▶ ENTRIES SUPPLIED:
== Segment start ==
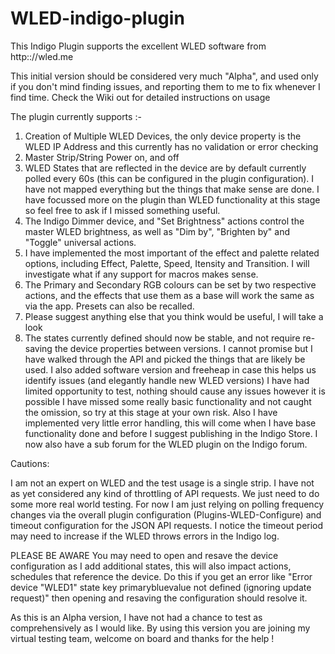 # WLED-indigo-plugin
This Indigo Plugin supports the excellent WLED software from http:://wled.me

This initial version should be considered very much "Alpha", and used only if you don't mind finding issues, and reporting them to me to fix whenever I find time.  Check the Wiki out for detailed instructions on usage 

The plugin currently supports :-

1) Creation of Multiple WLED Devices, the only device property is the WLED IP Address and this currently has no validation or error checking
2) Master Strip/String Power on, and off
3) WLED States that are reflected in the device are by default currently polled every 60s (this can be configured in the plugin configuration).  I have not mapped everything but the things that make sense are done.  I have focussed more on the plugin than WLED functionality at this stage so feel free to ask if I missed something useful.  
4) The Indigo Dimmer device, and "Set Brightness" actions control the master WLED brightness, as well as "Dim by", "Brighten by" and "Toggle" universal actions.
5) I have implemented the most important of the effect and palette related options, including Effect, Palette, Speed, Itensity and Transition.  I will investigate what if any support for macros makes sense.
6) The Primary and Secondary RGB colours can be set by two respective actions, and the effects that use them as a base will work the same as via the app.  Presets can also be recalled.
7) Please suggest anything else that you think would be useful, I will take a look
8) The states currently defined should now be stable, and not require re-saving the device properties between versions.  I cannot promise but I have walked through the API and picked the things that are likely be used.  I also added software version and freeheap in case this helps us identify issues (and elegantly handle new WLED versions)
I have had limited opportunity to test, nothing should cause any issues however it is possible I have missed some really basic functionality and not caught the omission, so try at this stage at your own risk.   Also I have implemented very little error handling, this will come when I have base functionality done and before I suggest publishing in the Indigo Store.  I now also have a sub forum for the WLED plugin on the Indigo forum. 

Cautions:

I am not an expert on WLED and the test usage is a single strip. I have not as yet considered any kind of throttling of API requests. We just need to do some more real world testing.  For now I am just relying on polling frequency changes via the overall plugin configuration (Plugins-WLED-Configure) and timeout configuration for the JSON API requests. I notice the timeout period may need to increase if the WLED throws errors in the Indigo log.

PLEASE BE AWARE You may need to open and resave the device configuration as I add additional states, this will also impact actions, schedules that reference the device.  Do this if you get an error like
"Error device "WLED1" state key primarybluevalue not defined (ignoring update request)"
then opening and resaving the configuration should resolve it.

As this is an Alpha version, I have not had a chance to test as comprehensively as I would like.  By using this version you are joining my virtual testing team, welcome on board and thanks for the help !

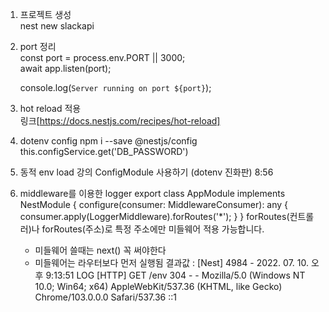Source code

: 1. 프로젝트 생성  
   nest new slackapi

2. port 정리  
   const port = process.env.PORT || 3000;  
   await app.listen(port);

   console.log(`Server running on port ${port}`);

3. hot reload 적용  
   링크[https://docs.nestjs.com/recipes/hot-reload]

4. dotenv config
   npm i --save @nestjs/config
   this.configService.get('DB_PASSWORD')

5. 동적 env load
   강의 ConfigModule 사용하기 (dotenv 진화판) 8:56

6. middleware를 이용한 logger
   export class AppModule implements NestModule {
   configure(consumer: MiddlewareConsumer): any {
   consumer.apply(LoggerMiddleware).forRoutes('\*');
   }
   }
   forRoutes(컨트롤러)나
   forRoutes(주소)로 특정 주소에만 미들웨어 적용 가능합니다.

   - 미들웨어 쓸때는 next() 꼭 써야한다
   - 미들웨어는 라우터보다 먼저 실행됨
     결과값 : [Nest] 4984 - 2022. 07. 10. 오후 9:13:51 LOG [HTTP] GET /env 304 - - Mozilla/5.0 (Windows NT 10.0; Win64; x64) AppleWebKit/537.36 (KHTML, like Gecko) Chrome/103.0.0.0 Safari/537.36 ::1
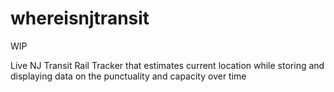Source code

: # whereisnjtransit
WIP

Live NJ Transit Rail Tracker that estimates current location while storing and displaying data on the punctuality and capacity over time
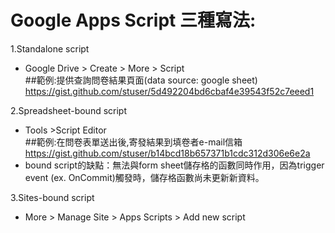 # Google Apps Script 三種寫法:

1.Standalone script
- Google Drive > Create > More > Script <br/>
##範例:提供查詢問卷結果頁面(data source: google sheet)
https://gist.github.com/stuser/5d492204bd6cbaf4e39543f52c7eeed1

2.Spreadsheet-bound script
- Tools >Script Editor <br/>
##範例:在問卷表單送出後,寄發結果到填卷者e-mail信箱
https://gist.github.com/stuser/b14bcd18b657371b1cdc312d306e6e2a
- bound script的缺點：無法與form sheet儲存格的函數同時作用，因為trigger event (ex. OnCommit)觸發時，儲存格函數尚未更新新資料。

3.Sites-bound script
- More > Manage Site > Apps Scripts > Add new script <br/>
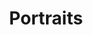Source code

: ---
title: "Portraits"
draft: false
slug: "portrait"
weight: "26"
thumbnail: "illustrations/illustration_014.jpg"
mainpage: true
related: true

block_selected: {
	description: "(description coming soon)",
	img: [ 
		{class: "gallery-col-12", path: "illustrations/illustration_014.jpg"},
	]
}

---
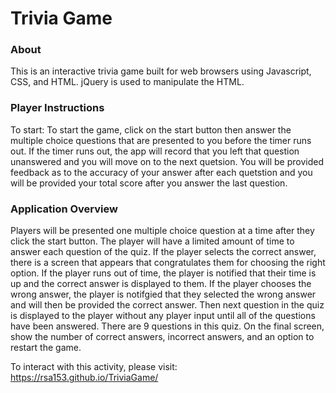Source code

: # Trivia Game

### About
This is an interactive trivia game built for web browsers using Javascript, CSS, and HTML. jQuery is used to manipulate the HTML. 

### Player Instructions
To start: To start the game, click on the start button then answer the multiple choice questions that are presented to you before the timer runs out. If the timer runs out, the app will record that you left that question unanswered and you will move on to the next quetsion. You will be provided feedback as to the accuracy of your answer after each quetstion and you will be provided your total score after you answer the last question.

### Application Overview

Players will be presented one multiple choice question at a time after they click the start button. The player will have a limited amount of time to answer each question of the quiz. If the player selects the correct answer, there is a screen that appears that congratulates them for choosing the right option. If the player runs out of time, the player is notified that their time is up and the correct answer is displayed to them. If the player chooses the wrong answer, the player is notifgied that they selected the wrong answer and will then be provided the correct answer. Then next question in the quiz is displayed to the player without any player input until all of the questions have been answered. There are 9 questions in this quiz. On the final screen, show the number of correct answers, incorrect answers, and an option to restart the game.

To interact with this activity, please visit: https://rsa153.github.io/TriviaGame/

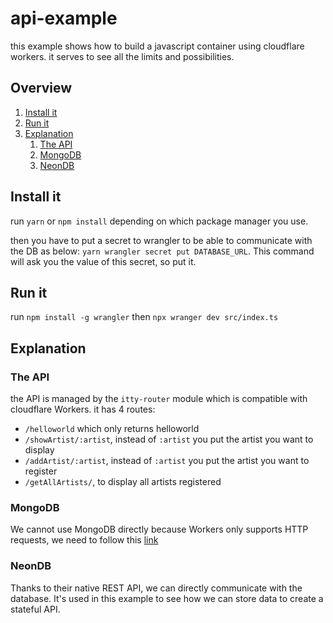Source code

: # api-example

this example shows how to build a javascript container using cloudflare workers.
it serves to see all the limits and possibilities.

## Overview

1. [Install it](#install-it)
2. [Run it](#run-it)
3. [Explanation](#explanation)
   1. [The API](#the-api)
   2. [MongoDB](#mongodb)
   3. [NeonDB](#neondb)


## Install it

run `yarn` or `npm install` depending on which package manager you use.

then you have to put a secret to wrangler to be able to communicate with the DB as below:
`yarn wrangler secret put DATABASE_URL`. This command will ask you the value of this secret, so put it.

## Run it

run `npm install -g wrangler` then `npx wranger dev src/index.ts`

## Explanation

### The API

the API is managed by the `itty-router` module which is compatible with cloudflare Workers.
it has 4 routes:
- `/helloworld` which only returns helloworld
- `/showArtist/:artist`, instead of `:artist` you put the artist you want to display
- `/addArtist/:artist`, instead of `:artist` you put the artist you want to register
- `/getAllArtists/`, to display all artists registered

### MongoDB

We cannot use MongoDB directly because Workers only supports HTTP requests, we need to follow this 
[link](https://www.mongodb.com/developer/products/atlas/cloudflare-worker-rest-api/)

### NeonDB

Thanks to their native REST API, we can directly communicate with the database.
It's used in this example to see how we can store data to create a stateful API.

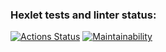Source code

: ### Hexlet tests and linter status:
[![Actions Status](https://github.com/Xenia101010/frontend-project-44/workflows/hexlet-check/badge.svg)](https://github.com/Xenia101010/frontend-project-44/actions)
[![Maintainability](https://api.codeclimate.com/v1/badges/71c38454347f7e5a4cb6/maintainability)](https://codeclimate.com/github/Xenia101010/frontend-project-44/maintainability)
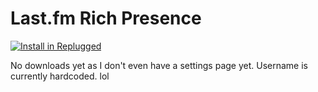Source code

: # Last.fm Rich Presence

[![Install in Replugged][badge]][install]

No downloads yet as I don't even have a settings page yet. Username is currently hardcoded. lol

[install]: https://replugged.dev/install?identifier=RuiNtD/lastfm-rp-replugged&source=github
[badge]: https://img.shields.io/badge/-Install%20in%20Replugged-blue?style=for-the-badge&logo=none
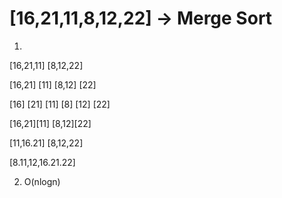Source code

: # [16,21,11,8,12,22] -> Merge Sort

1)
[16,21,11] [8,12,22]
  
  [16,21] [11] [8,12] [22]
 
 [16] [21] [11] [8] [12] [22]
  
  [16,21][11] [8,12][22]
 
 [11,16.21] [8,12,22]
 
 [8.11,12,16.21.22]
 
 2) O(nlogn)
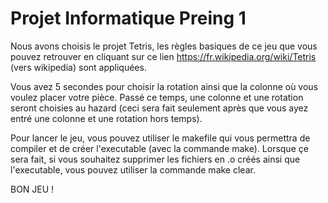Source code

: # Projet Informatique Preing 1

Nous avons choisis le projet Tetris, les règles basiques de ce jeu que vous pouvez retrouver en cliquant sur ce lien https://fr.wikipedia.org/wiki/Tetris (vers wikipedia) sont appliquées.

Vous avez 5 secondes pour choisir la rotation ainsi que la colonne où vous voulez placer votre pièce. Passé ce temps, une colonne et une rotation seront choisies au hazard (ceci sera fait seulement après que vous ayez entré une colonne et une rotation hors temps).

Pour lancer le jeu, vous pouvez utiliser le makefile qui vous permettra de compiler et de créer l'executable (avec la commande make). Lorsque çe sera fait, si vous souhaitez supprimer les fichiers en .o créés ainsi que l'executable, vous pouvez utiliser la commande make clear.

BON JEU !


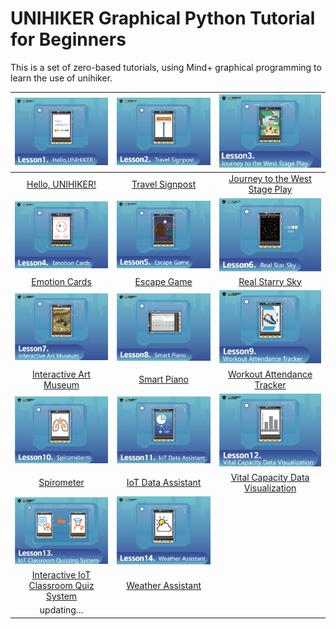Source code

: # UNIHIKER Graphical Python Tutorial for Beginners
 
This is a set of zero-based tutorials, using Mind+ graphical programming to learn the use of unihiker.
   
  

| ![](img/BlockTutorialSeries/5d1265a8b4f712ab516855ad949b8d62.png)  | ![](img/BlockTutorialSeries/73cc4fb15edfee91e3d4db87dedd5afe.png) |![](img/BlockTutorialSeries/ba7609aeeae8cd5ebcd623507c45a10d.png)  | 
| :------------: | :------------: | :------------: |
|   [Hello, UNIHIKER!](https://edu.dfrobot.com/makelog-308760.html "Hello, UNIHIKER!")   |  [Travel Signpost](https://edu.dfrobot.com/makelog-308761.html "Travel Signpost")   | [Journey to the West Stage Play](https://edu.dfrobot.com/makelog-308765.html "Journey to the West Stage Play")   | 
| ![](img/BlockTutorialSeries/fcbdb8c605ecda0ffe3f930922f3a51c.png)  |![](img/BlockTutorialSeries/a70f3b16740987dc1346b4ed3896b1e5.png)  |![](img/BlockTutorialSeries/75cbf0aab89eafad7a2e8c652af9cad8.png) | 
| [Emotion Cards](https://edu.dfrobot.com/makelog-308766.html "Emotion Cards")  | [Escape Game](https://edu.dfrobot.com/makelog-308767.html "Escape Game") |[Real Starry Sky](https://edu.dfrobot.com/makelog-308768.html "Real Starry Sky")  |
| ![](img/BlockTutorialSeries/904a29e87e0916db0353c5a7b2d1c219.jpg)  | ![](img/BlockTutorialSeries/4efa049bbd512bdf0427d36cade00776.jpg) | ![](img/BlockTutorialSeries/547fd73ef0b440161b2fa0b849dcc454.jpg) |
|[Interactive Art Museum](https://edu.dfrobot.com/makelog-308769.html "Interactive Art Museum")  | [Smart Piano](https://edu.dfrobot.com/makelog-308770.html "Smart Piano") | [Workout Attendance Tracker](https://edu.dfrobot.com/makelog-308771.html "Workout Attendance Tracker") |
|![](img/BlockTutorialSeries/975ad93532b16b32de04757e7b792f74.jpg) | ![](img/BlockTutorialSeries/d7071b590585eae382c99498bc8474e1.jpg)  | ![](img/BlockTutorialSeries/c154364d898bf85b11bcef57a8f8a697.jpg) |
|[Spirometer](https://edu.dfrobot.com/makelog-308772.html "Spirometer")  |[IoT Data Assistant](https://edu.dfrobot.com/makelog-308773.html "IoT Data Assistant")  | [Vital Capacity Data Visualization](https://edu.dfrobot.com/makelog-308775.html "Vital Capacity Data Visualization") |
|![](img/BlockTutorialSeries/77e28af029ba878076cfa5fcd958aef6.jpg)  |![](img/BlockTutorialSeries/ed46cba9e8c41a0742b0ee9c73a2ff94.png) |  |
|  [Interactive IoT Classroom Quiz System](https://edu.dfrobot.com/makelog-308777.html "Interactive IoT Classroom Quiz System")|  [Weather Assistant](https://edu.dfrobot.com/makelog-308776.html "Weather Assistant")|  |
|updating...  |  |  |  | 


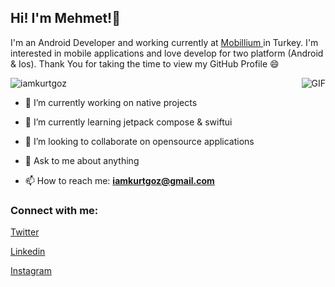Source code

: <h2> Hi! I'm Mehmet!👋 </h2>

I'm an Android Developer and working currently at <a href="http://www.mobillium.com"> Mobillium </a> in Turkey. I'm interested in mobile applications and love develop for two platform (Android & Ios). Thank You for taking the time to view my GitHub Profile :smile:

<img align="right" alt="GIF" src="https://github-readme-stats.vercel.app/api?username=iamkurtgoz&show_icons=true&theme=dark" style="max-width: 100%;">

<p align="left"> <img src="https://komarev.com/ghpvc/?username=iamkurtgoz&label=Profile%20views&color=0e75b6&style=flat" alt="iamkurtgoz" /> </p>

- 🔭 I’m currently working on native projects

- 🌱 I’m currently learning jetpack compose & swiftui

- 👯 I’m looking to collaborate on opensource applications

- 💬 Ask to me about anything

- 📫 How to reach me: **iamkurtgoz@gmail.com**

<h3 align="left">Connect with me:</h3>
<p align="left">

<a href="https://twitter.com/iamkurtgoz" target="_blank">Twitter</a>

<a href="https://linkedin.com/in/iamkurtgoz" target="_blank">Linkedin</a>

<a href="https://instagram.com/iamkurtgoz" target="_blank">Instagram</a>

</p>
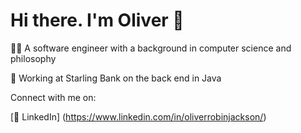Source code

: # Hi there. I'm Oliver 👋

👨‍💻 A software engineer with a background in computer science and philosophy

💼 Working at Starling Bank on the back end in Java

Connect with me on:

[🏢 LinkedIn] (https://www.linkedin.com/in/oliverrobinjackson/)

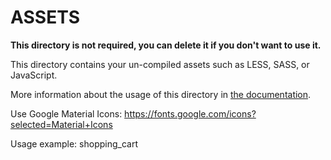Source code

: # ASSETS

**This directory is not required, you can delete it if you don't want to use it.**

This directory contains your un-compiled assets such as LESS, SASS, or JavaScript.

More information about the usage of this directory in [the documentation](https://nuxtjs.org/guide/assets#webpacked).

Use Google Material Icons: 
https://fonts.google.com/icons?selected=Material+Icons

Usage example:
<span class="material-icons">shopping_cart</span>
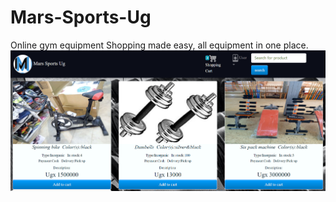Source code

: # Mars-Sports-Ug
Online gym equipment Shopping made easy, all equipment in one place.
![Mars-Sports-Home](https://github.com/martinmyname/Mars-Sports-Ug/blob/master/public/img/mars-sports-home.png)

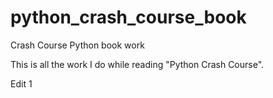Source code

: # python_crash_course_book
Crash Course Python book work

This is all the work I do while reading "Python Crash Course".

Edit 1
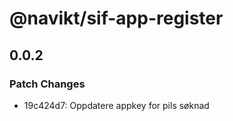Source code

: # @navikt/sif-app-register

## 0.0.2

### Patch Changes

-   19c424d7: Oppdatere appkey for pils søknad
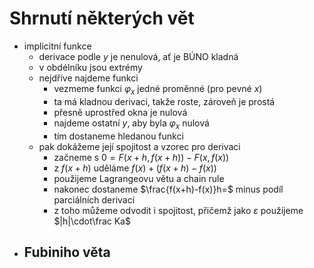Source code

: # Shrnutí některých vět

- implicitní funkce
	- derivace podle $y$ je nenulová, ať je BÚNO kladná
	- v obdélníku jsou extrémy
	- nejdříve najdeme funkci
		- vezmeme funkci $\varphi_x$ jedné proměnné (pro pevné $x$)
		- ta má kladnou derivaci, takže roste, zároveň je prostá
		- přesně uprostřed okna je nulová
		- najdeme ostatní $y$, aby byla $\varphi_x$ nulová
		- tím dostaneme hledanou funkci
	- pak dokážeme její spojitost a vzorec pro derivaci
		- začneme s $0=F(x+h,f(x+h))-F(x,f(x))$
		- z $f(x+h)$ uděláme $f(x)+(f(x+h)-f(x))$
		- použijeme Lagrangeovu větu a chain rule
		- nakonec dostaneme $\frac{f(x+h)-f(x)}h=$ minus podíl parciálních derivací
		- z toho můžeme odvodit i spojitost, přičemž jako $\varepsilon$ použijeme $|h|\cdot\frac Ka$
- Fubiniho věta
	- 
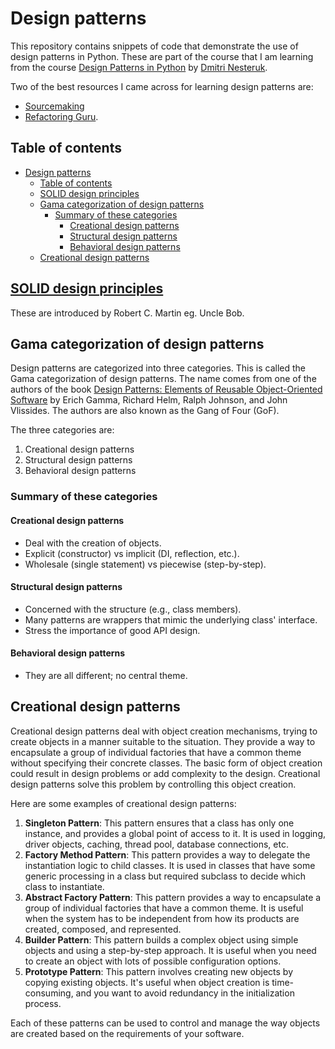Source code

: # Design patterns

This repository contains snippets of code that demonstrate the use of design patterns in Python.
These are part of the course that I am learning from the course [Design Patterns in Python](https://www.udemy.com/course/design-patterns-python/) by [Dmitri Nesteruk](https://www.udemy.com/user/dmitrinesteruk/).

Two of the best resources I came across for learning design patterns are:
- [Sourcemaking](https://sourcemaking.com/design_patterns)
- [Refactoring Guru](https://refactoring.guru/design-patterns).


## Table of contents

- [Design patterns](#design-patterns)
	- [Table of contents](#table-of-contents)
	- [SOLID design principles](#solid-design-principles)
	- [Gama categorization of design patterns](#gama-categorization-of-design-patterns)
		- [Summary of these categories](#summary-of-these-categories)
			- [Creational design patterns](#creational-design-patterns)
			- [Structural design patterns](#structural-design-patterns)
			- [Behavioral design patterns](#behavioral-design-patterns)
	- [Creational design patterns](#creational-design-patterns-1)



## [SOLID design principles](./SOLID/)

These are introduced by Robert C. Martin eg. Uncle Bob.


## Gama categorization of design patterns

Design patterns are categorized into three categories. This is called the Gama categorization of design patterns. The name comes from one of the authors of the book [Design Patterns: Elements of Reusable Object-Oriented Software](https://en.wikipedia.org/wiki/Design_Patterns) by Erich Gamma, Richard Helm, Ralph Johnson, and John Vlissides. The authors are also known as the Gang of Four (GoF).

The three categories are:

1. Creational design patterns
2. Structural design patterns
3. Behavioral design patterns

### Summary of these categories

#### Creational design patterns

- Deal with the creation of objects. 
- Explicit (constructor) vs implicit (DI, reflection, etc.).
- Wholesale (single statement) vs piecewise (step-by-step).


#### Structural design patterns

- Concerned with the structure (e.g., class members).
- Many patterns are wrappers that mimic the underlying class' interface.
- Stress the importance of good API design.


#### Behavioral design patterns

- They are all different; no central theme.


## Creational design patterns

Creational design patterns deal with object creation mechanisms, trying to create objects in a manner suitable to the situation. They provide a way to encapsulate a group of individual factories that have a common theme without specifying their concrete classes. The basic form of object creation could result in design problems or add complexity to the design. Creational design patterns solve this problem by controlling this object creation.

Here are some examples of creational design patterns:

1. **Singleton Pattern**: This pattern ensures that a class has only one instance, and provides a global point of access to it. It is used in logging, driver objects, caching, thread pool, database connections, etc.
2. **Factory Method Pattern**: This pattern provides a way to delegate the instantiation logic to child classes. It is used in classes that have some generic processing in a class but required subclass to decide which class to instantiate.
3. **Abstract Factory Pattern**: This pattern provides a way to encapsulate a group of individual factories that have a common theme. It is useful when the system has to be independent from how its products are created, composed, and represented.
4. **Builder Pattern**: This pattern builds a complex object using simple objects and using a step-by-step approach. It is useful when you need to create an object with lots of possible configuration options.
5. **Prototype Pattern**: This pattern involves creating new objects by copying existing objects. It's useful when object creation is time-consuming, and you want to avoid redundancy in the initialization process.

Each of these patterns can be used to control and manage the way objects are created based on the requirements of your software.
== Segment end ==
I'd like every line with the string "secret" copied from the listing.

▶ RESULT FOR THIS TASK:
then you have to put a secret to wrangler to be able to communicate with the DB as below:
`yarn wrangler secret put DATABASE_URL`. This command will ask you the value of this secret, so put it.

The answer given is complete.